A nation of failed economic development plans

Malaysiakini

The world can be a nasty place especially in terms of planning, where your best and well intentioned plans can produce the worst unintended results. The country’s numerous development plans is a perfect example of this.

Since Independence we have always strived to be a country with strong social, economic and political credentials: a strong healthy and united people, public safety and security, great infrastructure, mature democracy, clean human rights record, good education system, governed under rule of law, and of course, a justice-minded judiciary.

To top them all off we are to enjoy a per capita income equal to the peoples in advanced economies. We wish to be an advanced country in our own right.

The current realities are anything but. The people are fragmented while some are migrating to friendlier lands, our infrastructure while adequate is wasteful, our democracy is an ugly disguise for authoritarianism, our education system produces non-thinking graduates, the rule of law has become the rule by law, and the judiciary is an international laughing stock.
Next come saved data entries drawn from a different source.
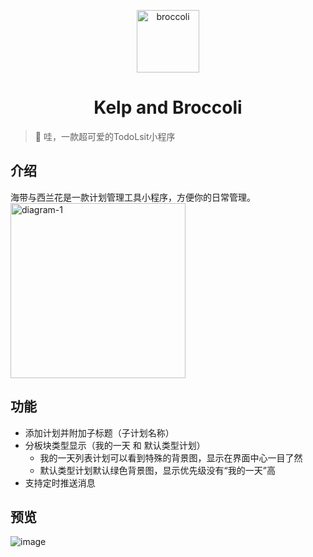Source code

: <p align="center">
<img src="https://6f6e-on-line-1gqban3ba49e3d35-1302613116.tcb.qcloud.la/broccoli.png?sign=7b6211e60087fd8fb1909cca697cb0a3&t=1612709339" alt="broccoli" width="100">
</p>
<h1 align="center">Kelp and Broccoli</h1>

> 🍭 哇，一款超可爱的TodoLsit小程序

## 介绍

海带与西兰花是一款计划管理工具小程序，方便你的日常管理。
<img src="https://6f6e-on-line-1gqban3ba49e3d35-1302613116.tcb.qcloud.la/broccoli_3.png?sign=259f4e7b88e911421cbeb63c842d11de&t=1640624761" alt="diagram-1" width="280">

## 功能

-   添加计划并附加子标题（子计划名称）
-   分板块类型显示（我的一天 和 默认类型计划）
    -   我的一天列表计划可以看到特殊的背景图，显示在界面中心一目了然
    -   默认类型计划默认绿色背景图，显示优先级没有“我的一天”高
-   支持定时推送消息

## 预览

![image](https://6f6e-on-line-1gqban3ba49e3d35-1302613116.tcb.qcloud.la/broccoli-logo.jpg?sign=20165c057e9630056a11128b1b740c08&t=1640626684)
The latest world indices would confirm this. There are many but I’d mention just two. First, the 2009 figures for FDI showing an 81 percent fall from US$7.32 billion to US$1.38 billion. At this paltry level we now have joined investment-unattractive countries like Myanmar, Cambodia, Laos and Timor–Leste.

Not only that, apparently the FDI into Thailand and Indonesia have overtaken that coming into Malaysia, once the darling of international investors.

Two, as for per capita income we are at about US$7,000 while the advanced countries we wish to join are at US$30,000 and above. We are less than a quarter of the way to our self-proclaimed goal.

On looking back, we started well in the arena of economic development, but somewhere along the line we faltered and very badly.

Faltered from the start

I reckon we faltered beginning 1970 when we introduced the New Economic Policy (NEP). This was when we began propounding and experimenting economic development plans beyond the parameters of sound economic principles.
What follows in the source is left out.